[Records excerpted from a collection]
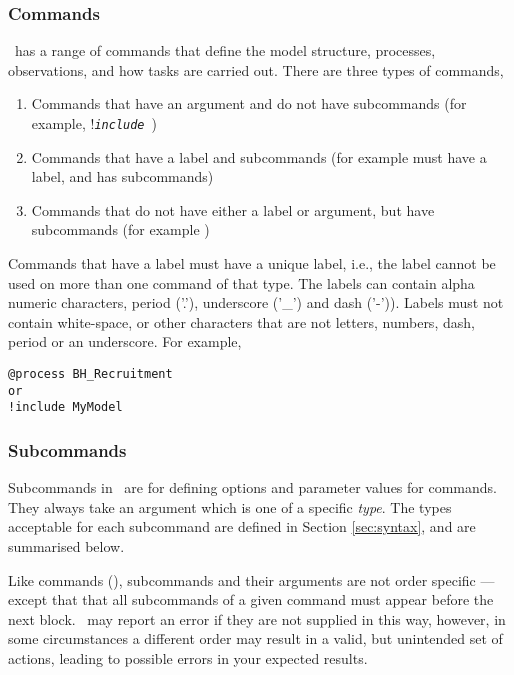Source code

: \subsubsection{Commands}

\CNAME\ has a range of commands that define the model structure, processes, observations, and how tasks are carried out. There are three types of commands, 

\begin{enumerate}
\item Commands that have an argument and do not have subcommands (for example, !\texttt{\emph{include}}\ )
\item Commands that have a label and subcommands (for example  must have a label, and has subcommands)
\item Commands that do not have either a label or argument, but have subcommands (for example )
\end{enumerate}

Commands that have a label must have a unique label, i.e., the label cannot be used on more than one command of that type. The labels can contain alpha numeric characters, period ('.'), underscore ('\_') and dash ('-')). Labels must not contain white-space, or other characters that are not letters, numbers, dash, period or an underscore. For example,

{\small{\begin{verbatim}
@process BH_Recruitment
or
!include MyModel
		\end{verbatim}}}

\subsubsection{Subcommands}

Subcommands in \CNAME\ are for defining options and parameter values for commands. They always take an argument which is one of a specific \emph{type}. The types acceptable for each subcommand are defined in Section \ref{sec:syntax}, and are summarised below. 

Like commands (), subcommands and their arguments are not order specific --- except that that all subcommands of a given command must appear before the next  block. \CNAME\ may report an error if they are not supplied in this way, however, in some circumstances a different order may result in a valid, but unintended set of actions, leading to possible errors in your expected results.  

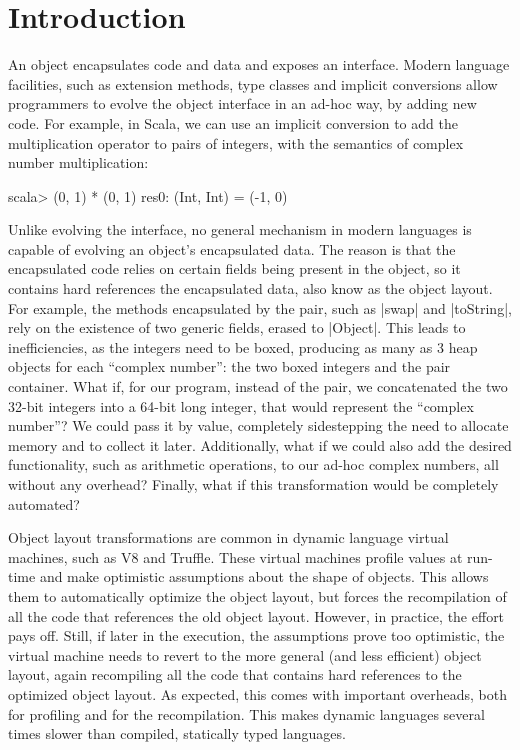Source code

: \section{Introduction}
\label{sec:intro}

An object encapsulates code and data and exposes an interface. Modern
language facilities, such as extension methods, type classes and
implicit conversions allow programmers to evolve the object interface
in an ad-hoc way, by adding new code. For example, in Scala, we can
use an implicit conversion to add the multiplication operator to pairs
of integers, with the semantics of complex number multiplication:

\begin{lstlisting-nobreak}
scala> (0, 1) * (0, 1)
res0: (Int, Int) = (-1, 0)
\end{lstlisting-nobreak}

Unlike evolving the interface, no general mechanism in modern languages
is capable of evolving an object's encapsulated data. The
reason is that the encapsulated code relies on certain fields being
present in the object, so it contains hard references the encapsulated data, also know as the object
layout. For example, the methods encapsulated by the pair, such as
|swap| and |toString|, rely on the existence of two generic fields,
erased to |Object|. This leads to inefficiencies, as the integers need
to be boxed, producing as many as 3 heap objects for each ``complex
number'': the two boxed integers and the pair container. What if, for our program,
instead of the pair, we concatenated the two 32-bit integers into a
64-bit long integer, that would represent the ``complex
number''? We could pass it by value, completely sidestepping the need
to allocate memory and to collect it later. Additionally, what if we
could also add the desired functionality, such as arithmetic
operations, to our ad-hoc complex numbers, all without any overhead?
Finally, what if this transformation would be completely automated?

Object layout transformations are common in dynamic language virtual machines, such as V8 and Truffle. These virtual machines profile values at run-time and make optimistic assumptions about the shape of objects. This allows them to automatically optimize the object layout, but forces the recompilation of all the code that references the old object layout. However, in practice, the effort pays off. Still, if later in the execution, the assumptions prove too optimistic, the virtual machine needs to revert to the more general (and less efficient) object layout, again recompiling all the code that contains hard references to the optimized object layout. As expected, this comes with important overheads, both for profiling and for the recompilation. This makes dynamic languages several times slower than compiled, statically typed languages.

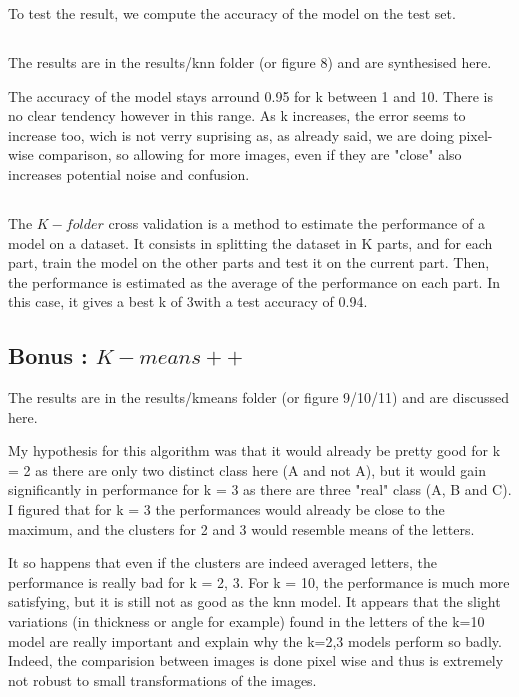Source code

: \documentclass{article}
\begin{document}
To test the result, we compute the accuracy of the model on the test set.

\subsection{}

The results are in the results/knn folder (or figure 8) and are synthesised here.

The accuracy of the model stays arround 0.95 for k between 1 and 10. There is no clear tendency however in this range. As k increases, the error seems to increase too, wich is not verry suprising as, as already said, we are doing pixel-wise comparison, so allowing for more images, even if they are "close" also increases potential noise and confusion.

\subsection{}

The $K-folder$ cross validation is a method to estimate the performance of a model on a dataset. It consists in splitting the dataset in K parts, and for each part, train the model on the other parts and test it on the current part. Then, the performance is estimated as the average of the performance on each part.
In this case, it gives a best k of 3with a test accuracy of 0.94.

\subsection{Bonus : $K-means++$}

The results are in the results/kmeans folder (or figure 9/10/11) and are discussed here.\newline

My hypothesis for this algorithm was that it would already be pretty good for k = 2 as there are only two distinct class here (A and not A), but it would gain significantly in performance for k = 3 as there are three "real" class (A, B and C).
I figured that for k = 3 the performances would already be close to the maximum, and the clusters for 2 and 3 would resemble means of the letters.\newline

It so happens that even if the clusters are indeed averaged letters, the performance is really bad for k = 2, 3.
For k = 10, the performance is much more satisfying, but it is still not as good as the knn model.
It appears that the slight variations (in thickness or angle for example) found in the letters of the k=10 model are really important and explain why the k=2,3 models perform so badly. Indeed, the comparision between images is done pixel wise and thus is extremely not robust to small transformations of the images.
\end{document}
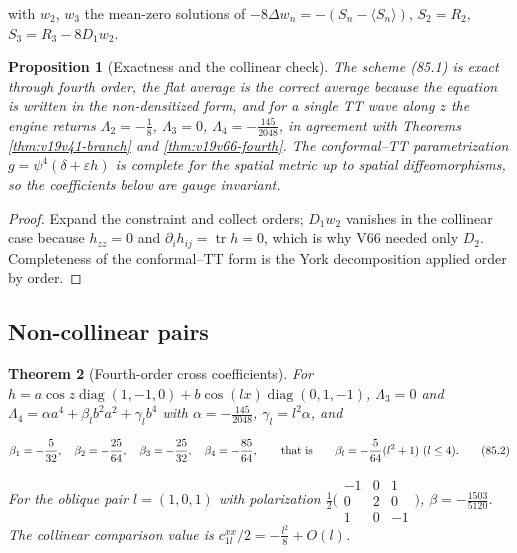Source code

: \documentclass[11pt]{article}
\newtheorem{theorem}{Theorem}[section]
\newtheorem{proposition}[theorem]{Proposition}
\theoremstyle{remark}
\begin{document}
with \(w_2\), \(w_3\) the mean-zero solutions of
\(-8\Delta w_n=-(S_n-\langle S_n\rangle)\), \(S_2=R_2\),
\(S_3=R_3-8D_1w_2\).

\begin{proposition}[Exactness and the collinear check]
\label{prop:v19v82-scheme}
The scheme (85.1) is exact through fourth order, the flat average is
the correct average because the equation is written in the
non-densitized form, and for a single TT wave along \(z\) the engine
returns \(\Lambda_2=-\tfrac18\), \(\Lambda_3=0\), \(\Lambda_4=-\tfrac{145}{2048}\),
in agreement with Theorems \ref{thm:v19v41-branch} and
\ref{thm:v19v66-fourth}.  The conformal--TT parametrization
\(g=\psi^4(\delta+\varepsilon h)\) is complete for the spatial metric
up to spatial diffeomorphisms, so the coefficients below are gauge
invariant.
\end{proposition}

\begin{proof}
Expand the constraint and collect orders; \(D_1w_2\) vanishes in the
collinear case because \(h_{zz}=0\) and \(\partial_ih_{ij}=\operatorname{tr}h=0\),
which is why V66 needed only \(D_2\).  Completeness of the
conformal--TT form is the York decomposition applied order by order.
\end{proof}

\subsection{Non-collinear pairs}

\begin{theorem}[Fourth-order cross coefficients]
\label{thm:v19v82-cross}
For \(h=a\cos z\operatorname{diag}(1,-1,0)+b\cos(lx)\operatorname{diag}(0,1,-1)\),
\(\Lambda_3=0\) and \(\Lambda_4=\alpha a^4+\beta_lb^2a^2+\gamma_lb^4\)
with \(\alpha=-\tfrac{145}{2048}\), \(\gamma_l=l^2\alpha\), and

\[
 \beta_1=-\frac5{32},\quad\beta_2=-\frac{25}{64},\quad\beta_3=-\frac{25}{32},\quad\beta_4=-\frac{85}{64},
 \qquad\hbox{that is}\qquad \beta_l=-\frac5{64}(l^2+1)\ (l\leq4).            \tag{85.2}
\]

For the oblique pair \(l=(1,0,1)\) with polarization
\(\tfrac12\bigl(\begin{smallmatrix}-1&0&1\\0&2&0\\1&0&-1\end{smallmatrix}\bigr)\),
\(\beta=-\tfrac{1503}{5120}\).  The collinear comparison value is
\(c^{xx}_{1l}/2=-\tfrac{l^2}8+O(l)\).
\end{theorem}
\end{document}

Assignment: Using the string "later" as the search term, count the lines of the data above that hold it and report that number alone.

Answer for the task: 2